07 November 2022

Capital test and ambiguous encoding

Proper capitalisation

Task 1 this week gives us a string comprising capital and lower case letters and asks us to determine whether it follows one of these patterns of capitalisation: Challenge, challenge, CHALLENGE.

Generally I steer clear of hard-to-follow one-liners, but this one is fairly simple:

$test =~ m/^[A-Z]?([a-z]*|[A-Z]*)$/ ? 1 : 0;

In words, the string follows the rule if:

  • it starts with zero or one capital letter, and
  • it continues with either zero or more capital letters, or zero or more lower case letters.

 So that wasn't too hard, was it?

A strange encoding

Task 2 gives us a string of digits and asks us to decode it left to right, assuming 1 means A, 2 means B down to 26 means Z. Of course this is ambiguous, because 11 could mean AA or it could be the 11th letter, which is L. So we are to find all the possible decodings and present them in alphabetical order.

If we start at the beginning of the string, the first digit must be 1-9, and that could correspond to A-I. But of course there is an alternative decoding if the first two digits are in the range 10 to 26, that could mean J to Z. 

So as we proceed along the string, at each step there are potentially two paths for us to explore, and for a long string that means a large, and initially unknown, answers.

The easy way to handle problem like this is recursion. Let's have a subroutine 'analyse' that takes two arguments: $so_far and $test.  $so_far contains the answer we have built up already, and $test is the rest of the input string that we haven't got to yet.

Our initial call is therefore analyse('', $test) - we haven't found anything so far and we have the whole of $test to examine.
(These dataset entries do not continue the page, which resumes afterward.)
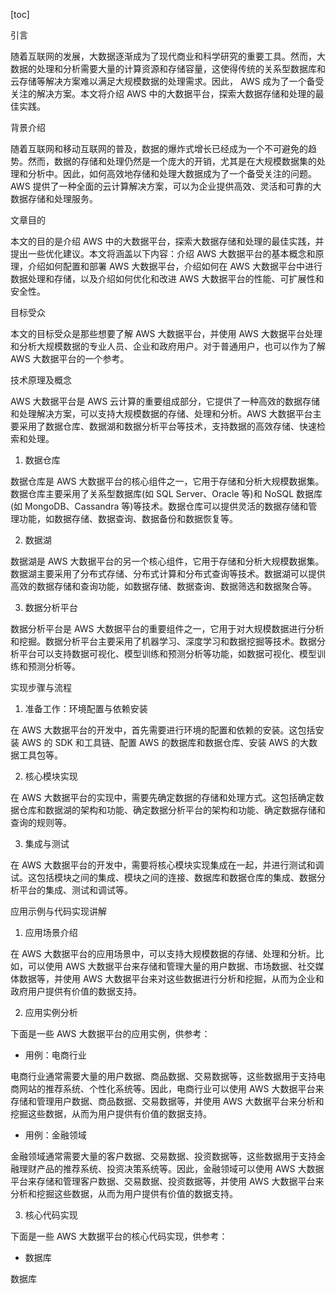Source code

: 
[toc]                    
                
                
引言

随着互联网的发展，大数据逐渐成为了现代商业和科学研究的重要工具。然而，大数据的处理和分析需要大量的计算资源和存储容量，这使得传统的关系型数据库和云存储等解决方案难以满足大规模数据的处理需求。因此， AWS 成为了一个备受关注的解决方案。本文将介绍 AWS 中的大数据平台，探索大数据存储和处理的最佳实践。

背景介绍

随着互联网和移动互联网的普及，数据的爆炸式增长已经成为一个不可避免的趋势。然而，数据的存储和处理仍然是一个庞大的开销，尤其是在大规模数据集的处理和分析中。因此，如何高效地存储和处理大数据成为了一个备受关注的问题。AWS 提供了一种全面的云计算解决方案，可以为企业提供高效、灵活和可靠的大数据存储和处理服务。

文章目的

本文的目的是介绍 AWS 中的大数据平台，探索大数据存储和处理的最佳实践，并提出一些优化建议。本文将涵盖以下内容：介绍 AWS 大数据平台的基本概念和原理，介绍如何配置和部署 AWS 大数据平台，介绍如何在 AWS 大数据平台中进行数据处理和存储，以及介绍如何优化和改进 AWS 大数据平台的性能、可扩展性和安全性。

目标受众

本文的目标受众是那些想要了解 AWS 大数据平台，并使用 AWS 大数据平台处理和分析大规模数据的专业人员、企业和政府用户。对于普通用户，也可以作为了解 AWS 大数据平台的一个参考。

技术原理及概念

AWS 大数据平台是 AWS 云计算的重要组成部分，它提供了一种高效的数据存储和处理解决方案，可以支持大规模数据的存储、处理和分析。AWS 大数据平台主要采用了数据仓库、数据湖和数据分析平台等技术，支持数据的高效存储、快速检索和处理。

1. 数据仓库

数据仓库是 AWS 大数据平台的核心组件之一，它用于存储和分析大规模数据集。数据仓库主要采用了关系型数据库(如 SQL Server、Oracle 等)和 NoSQL 数据库(如 MongoDB、Cassandra 等)等技术。数据仓库可以提供灵活的数据存储和管理功能，如数据存储、数据查询、数据备份和数据恢复等。

2. 数据湖

数据湖是 AWS 大数据平台的另一个核心组件，它用于存储和分析大规模数据集。数据湖主要采用了分布式存储、分布式计算和分布式查询等技术。数据湖可以提供高效的数据存储和查询功能，如数据存储、数据查询、数据筛选和数据聚合等。

3. 数据分析平台

数据分析平台是 AWS 大数据平台的重要组件之一，它用于对大规模数据进行分析和挖掘。数据分析平台主要采用了机器学习、深度学习和数据挖掘等技术。数据分析平台可以支持数据可视化、模型训练和预测分析等功能，如数据可视化、模型训练和预测分析等。

实现步骤与流程

1. 准备工作：环境配置与依赖安装

在 AWS 大数据平台的开发中，首先需要进行环境的配置和依赖的安装。这包括安装 AWS 的 SDK 和工具链、配置 AWS 的数据库和数据仓库、安装 AWS 的大数据工具包等。

2. 核心模块实现

在 AWS 大数据平台的实现中，需要先确定数据的存储和处理方式。这包括确定数据仓库和数据湖的架构和功能、确定数据分析平台的架构和功能、确定数据存储和查询的规则等。

3. 集成与测试

在 AWS 大数据平台的开发中，需要将核心模块实现集成在一起，并进行测试和调试。这包括模块之间的集成、模块之间的连接、数据库和数据仓库的集成、数据分析平台的集成、测试和调试等。

应用示例与代码实现讲解

1. 应用场景介绍

在 AWS 大数据平台的应用场景中，可以支持大规模数据的存储、处理和分析。比如，可以使用 AWS 大数据平台来存储和管理大量的用户数据、市场数据、社交媒体数据等，并使用 AWS 大数据平台来对这些数据进行分析和挖掘，从而为企业和政府用户提供有价值的数据支持。

2. 应用实例分析

下面是一些 AWS 大数据平台的应用实例，供参考：

- 用例：电商行业

电商行业通常需要大量的用户数据、商品数据、交易数据等，这些数据用于支持电商网站的推荐系统、个性化系统等。因此，电商行业可以使用 AWS 大数据平台来存储和管理用户数据、商品数据、交易数据等，并使用 AWS 大数据平台来分析和挖掘这些数据，从而为用户提供有价值的数据支持。

- 用例：金融领域

金融领域通常需要大量的客户数据、交易数据、投资数据等，这些数据用于支持金融理财产品的推荐系统、投资决策系统等。因此，金融领域可以使用 AWS 大数据平台来存储和管理客户数据、交易数据、投资数据等，并使用 AWS 大数据平台来分析和挖掘这些数据，从而为用户提供有价值的数据支持。

3. 核心代码实现

下面是一些 AWS 大数据平台的核心代码实现，供参考：

- 数据库

数据库

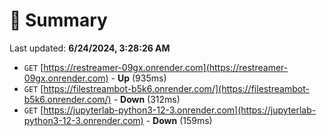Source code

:# 📖 Summary
Last updated: **6/24/2024, 3:28:26 AM**

- `GET` [https://restreamer-09gx.onrender.com](https://restreamer-09gx.onrender.com) - **Up** (935ms)
- `GET` [https://filestreambot-b5k6.onrender.com/](https://filestreambot-b5k6.onrender.com/) - **Down** (312ms)
- `GET` [https://jupyterlab-python3-12-3.onrender.com](https://jupyterlab-python3-12-3.onrender.com) - **Down** (159ms)
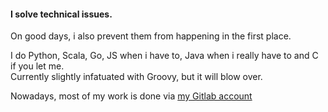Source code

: #### I solve technical issues. 

On good days, i also prevent them from happening in the first place.

I do Python, Scala, Go, JS when i have to, Java when i really have to and C if you let me.<br/>
Currently slightly infatuated with Groovy, but it will blow over.

Nowadays, most of my work is done via [my Gitlab account](https://gitlab.com/thomas478)
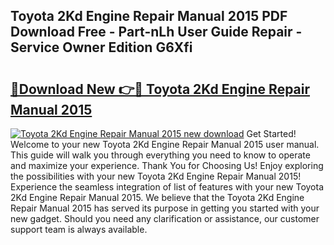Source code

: ## Toyota 2Kd Engine Repair Manual 2015 PDF Download Free - Part-nLh User Guide Repair - Service Owner Edition G6Xfi

# <h2><a href="http://bc65464.oget.top/?id=Toyota+2Kd+Engine+Repair+Manual+2015">🔗Download New 👉🔴 Toyota 2Kd Engine Repair Manual 2015</a></h2>

[![Toyota 2Kd Engine Repair Manual 2015 new download](https://i.imgur.com/5g1atiW.png)](http://bc65464.oget.top/?id=Toyota+2Kd+Engine+Repair+Manual+2015)
Get Started! Welcome to your new Toyota 2Kd Engine Repair Manual 2015 user manual. This guide will walk you through everything you need to know to operate and maximize your experience. Thank You for Choosing Us! Enjoy exploring the possibilities with your new Toyota 2Kd Engine Repair Manual 2015! Experience the seamless integration of list of features with your new Toyota 2Kd Engine Repair Manual 2015. We believe that the Toyota 2Kd Engine Repair Manual 2015 has served its purpose in getting you started with your new gadget. Should you need any clarification or assistance, our customer support team is always available.
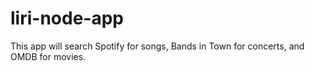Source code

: # liri-node-app
This app will search Spotify for songs, Bands in Town for concerts, and OMDB for movies.

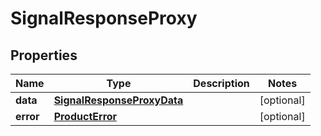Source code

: 

# SignalResponseProxy


## Properties

| Name | Type | Description | Notes |
|------------ | ------------- | ------------- | -------------|
|**data** | [**SignalResponseProxyData**](SignalResponseProxyData.md) |  |  [optional] |
|**error** | [**ProductError**](ProductError.md) |  |  [optional] |



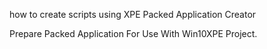 how to create scripts
using XPE Packed Application Creator

Prepare Packed Application For Use With Win10XPE Project.

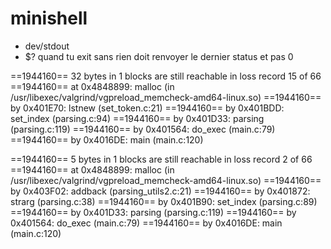 # minishell
- dev/stdout
- $? quand tu exit sans rien doit renvoyer le dernier status et pas 0

==1944160== 32 bytes in 1 blocks are still reachable in loss record 15 of 66
==1944160==    at 0x4848899: malloc (in /usr/libexec/valgrind/vgpreload_memcheck-amd64-linux.so)
==1944160==    by 0x401E70: lstnew (set_token.c:21)
==1944160==    by 0x401BDD: set_index (parsing.c:94)
==1944160==    by 0x401D33: parsing (parsing.c:119)
==1944160==    by 0x401564: do_exec (main.c:79)
==1944160==    by 0x4016DE: main (main.c:120)

==1944160== 5 bytes in 1 blocks are still reachable in loss record 2 of 66
==1944160==    at 0x4848899: malloc (in /usr/libexec/valgrind/vgpreload_memcheck-amd64-linux.so)
==1944160==    by 0x403F02: addback (parsing_utils2.c:21)
==1944160==    by 0x401872: strarg (parsing.c:38)
==1944160==    by 0x401B90: set_index (parsing.c:89)
==1944160==    by 0x401D33: parsing (parsing.c:119)
==1944160==    by 0x401564: do_exec (main.c:79)
==1944160==    by 0x4016DE: main (main.c:120)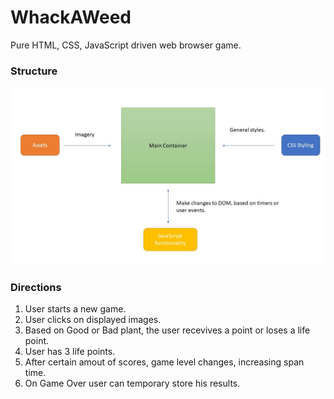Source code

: # WhackAWeed

Pure HTML, CSS, JavaScript driven web browser game.



### Structure

![diagram](./arch1.jpg?raw=true "Diagram")

### Directions

1. User starts a new game.
2. User clicks on displayed images.
3. Based on Good or Bad plant, the user recevives a point or loses a life point.
4. User has 3 life points.
5. After certain amout of scores, game level changes, increasing span time.
6. On Game Over user can temporary store his results.

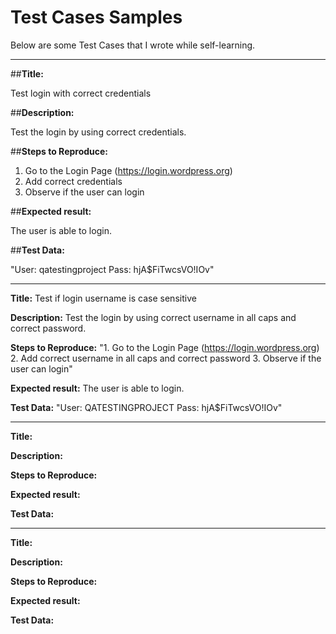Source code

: # Test Cases Samples

Below are some Test Cases that I wrote while self-learning.

_______________________________________________________________

##**Title:**

Test login with correct credentials

##**Description:**

Test the login by using correct credentials.

##**Steps to Reproduce:**
1. Go to the Login Page (https://login.wordpress.org)
2. Add correct credentials
3. Observe if the user can login

##**Expected result:**

The user is able to login.

##**Test Data:**

"User: qatestingproject
Pass: hjA$FiTwcsVO!IOv"
_______________________________________________________________

**Title:**
Test if login username is case sensitive

**Description:**
Test the login by using correct username in all caps and correct password.

**Steps to Reproduce:**
"1. Go to the Login Page (https://login.wordpress.org)
2. Add correct username in all caps and correct password
3. Observe if the user can login"

**Expected result:**
The user is able to login.

**Test Data:**
"User: QATESTINGPROJECT
Pass: hjA$FiTwcsVO!IOv"
_______________________________________________________________

**Title:**
<placeholder>

**Description:**
<placeholder>

**Steps to Reproduce:**
<placeholder>

**Expected result:**
<placeholder>

**Test Data:**
<placeholder>
_______________________________________________________________

**Title:**
<placeholder>

**Description:**
<placeholder>

**Steps to Reproduce:**
<placeholder>

**Expected result:**
<placeholder>

**Test Data:**
<placeholder>
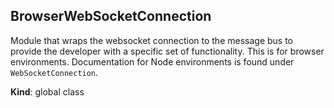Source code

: <a name="BrowserWebSocketConnection"></a>

## BrowserWebSocketConnection
Module that wraps the websocket connection to the message bus to provide the
developer with a specific set of functionality. This is for browser
environments. Documentation for Node environments is found under
`WebSocketConnection`.

**Kind**: global class  
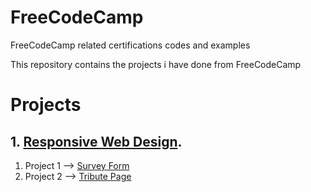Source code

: # FreeCodeCamp
FreeCodeCamp related certifications codes and examples

This repository contains the projects i have done from FreeCodeCamp 


# Projects
## 1. [Responsive Web Design](https://github.com/venkatmv41/FreeCodeCamp/tree/main/Responsive%20Web%20Design).
   1. Project 1 --> [Survey Form](https://github.com/venkatmv41/FreeCodeCamp/tree/main/Responsive%20Web%20Design/Project1--Survey%20Form)
   2. Project 2 --> [Tribute Page](https://github.com/venkatmv41/FreeCodeCamp/tree/main/Responsive%20Web%20Design/Project2--Tribute%20Page)
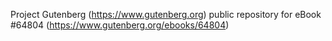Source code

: Project Gutenberg (https://www.gutenberg.org) public repository for
eBook #64804 (https://www.gutenberg.org/ebooks/64804)
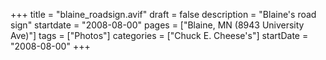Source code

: +++
title = "blaine_roadsign.avif"
draft = false
description = "Blaine's road sign"
startdate = "2008-08-00"
pages = ["Blaine, MN (8943 University Ave)"]
tags = ["Photos"]
categories = ["Chuck E. Cheese's"]
startDate = "2008-08-00"
+++
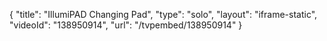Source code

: {
    "title": "IllumiPAD Changing Pad",
    "type": "solo",
    "layout": "iframe-static",
    "videoId": "138950914",
    "url": "\/tvpembed\/138950914"
}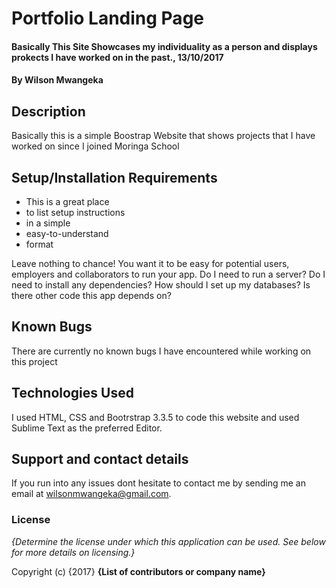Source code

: # Portfolio Landing Page

#### Basically This Site Showcases my individuality as a person and displays prokects I have worked on in the past., 13/10/2017

#### By **Wilson Mwangeka**

## Description

Basically this is a simple Boostrap Website that shows projects that I have worked on since I joined Moringa School 

## Setup/Installation Requirements

* This is a great place
* to list setup instructions
* in a simple
* easy-to-understand
* format

Leave nothing to chance! You want it to be easy for potential users, employers and collaborators to run your app. Do I need to run a server? Do I need to install any dependencies? How should I set up my databases? Is there other code this app depends on?

## Known Bugs

There are currently no known bugs I have encountered while working on this project

## Technologies Used

I used HTML, CSS and Bootrstrap 3.3.5 to code this website and used Sublime Text as the preferred Editor.

## Support and contact details

If you run into any issues dont hesitate to contact me by sending me an email at wilsonmwangeka@gmail.com.

### License

*{Determine the license under which this application can be used.  See below for more details on licensing.}*

Copyright (c) {2017} **{List of contributors or company name}**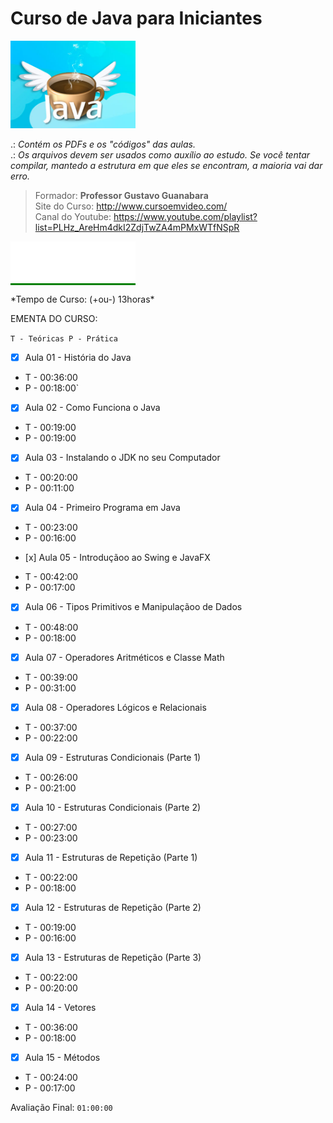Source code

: # Curso de Java para Iniciantes
 
 <img src="./curso-gratis-java.jpg" style="width: 200px;" />

.: *Contém os PDFs e os "códigos" das aulas.*<br>
.: *Os arquivos devem ser usados ​​como auxílio ao estudo. Se você tentar compilar, mantedo a estrutura em que eles se encontram, a maioria vai dar erro.*

> Formador: **Professor Gustavo Guanabara** <br>
> Site do Curso: http://www.cursoemvideo.com/ <br>
> Canal do Youtube: https://www.youtube.com/playlist?list=PLHz_AreHm4dkI2ZdjTwZA4mPMxWTfNSpR

<div style="width: 200px;background-color:green;>
            
[ <img src="./logo-cev-horizontal.png" style="width: 200px;background-color:green; "/> ](https://www.youtube.com/channel/UCrWvhVmt0Qac3HgsjQK62FQ)
                                                                                    
</div>
*Tempo de Curso: (+ou-) 13horas*

 EMENTA DO CURSO: 
 
`T - Teóricas P - Prática`
 
- [x] Aula 01 -  História do Java 
* T - 00:36:00 
* P - 00:18:00`
 
- [x] Aula 02 - Como Funciona o Java 
* T - 00:19:00
* P - 00:19:00

- [x] Aula 03 - Instalando o JDK no seu Computador 
* T - 00:20:00
* P - 00:11:00
 
- [x] Aula 04 - Primeiro Programa em Java 
* T - 00:23:00 
* P - 00:16:00
 
- [x] Aula 05 - Introduçãoo ao Swing e JavaFX 
* T - 00:42:00 
* P - 00:17:00
 
- [x] Aula 06 - Tipos Primitivos e Manipulaçãoo de Dados 
* T - 00:48:00 
* P - 00:18:00
 
- [x] Aula 07 - Operadores Aritméticos e Classe Math 
* T - 00:39:00 
* P - 00:31:00
 
- [x] Aula 08 - Operadores Lógicos e Relacionais 
* T - 00:37:00 
* P - 00:22:00
 
- [x] Aula 09 - Estruturas Condicionais (Parte 1) 
* T - 00:26:00 
* P - 00:21:00

- [x] Aula 10 - Estruturas Condicionais (Parte 2) 
* T - 00:27:00 
* P - 00:23:00
 
- [x] Aula 11 - Estruturas de Repetição (Parte 1) 
* T - 00:22:00 
* P - 00:18:00
 
- [x] Aula 12 - Estruturas de Repetição (Parte 2) 
* T - 00:19:00 
* P - 00:16:00
 
- [x] Aula 13 - Estruturas de Repetição (Parte 3) 
* T - 00:22:00 
* P - 00:20:00
 
- [x] Aula 14 - Vetores  
* T - 00:36:00 
* P - 00:18:00
 
- [x] Aula 15 - Métodos 
* T - 00:24:00 
* P - 00:17:00
 
Avaliação Final: `01:00:00`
Subroutine analyse does one of three things:

  • it takes the first digit off $test, converts it to a character,
    • appends it to $so_far
    • if there are still more characters in $test then it recursively calls analyse(the new $so_far, the new $test)
    • or if not, it's found an answer (the new $so_far) which it stores in a global hash, and returns
  • it then takes the first two digits of (the input value of) $test and
    • if they are in the range 10 to 26, it appends the corresponding character to (the input value of) $so_far, and 
    • if there are still more characters in $test then it calls analyse(the new $so_far, the new $test), 
    • or if $test is exhausted, it's found an answer (the new $so_far) which it stores in a global hash, and returns
That will find all the possible decodings of the input string.  They are all stored as keys in the hash %answers, and all that remains is to sort the hash by key and output the answers.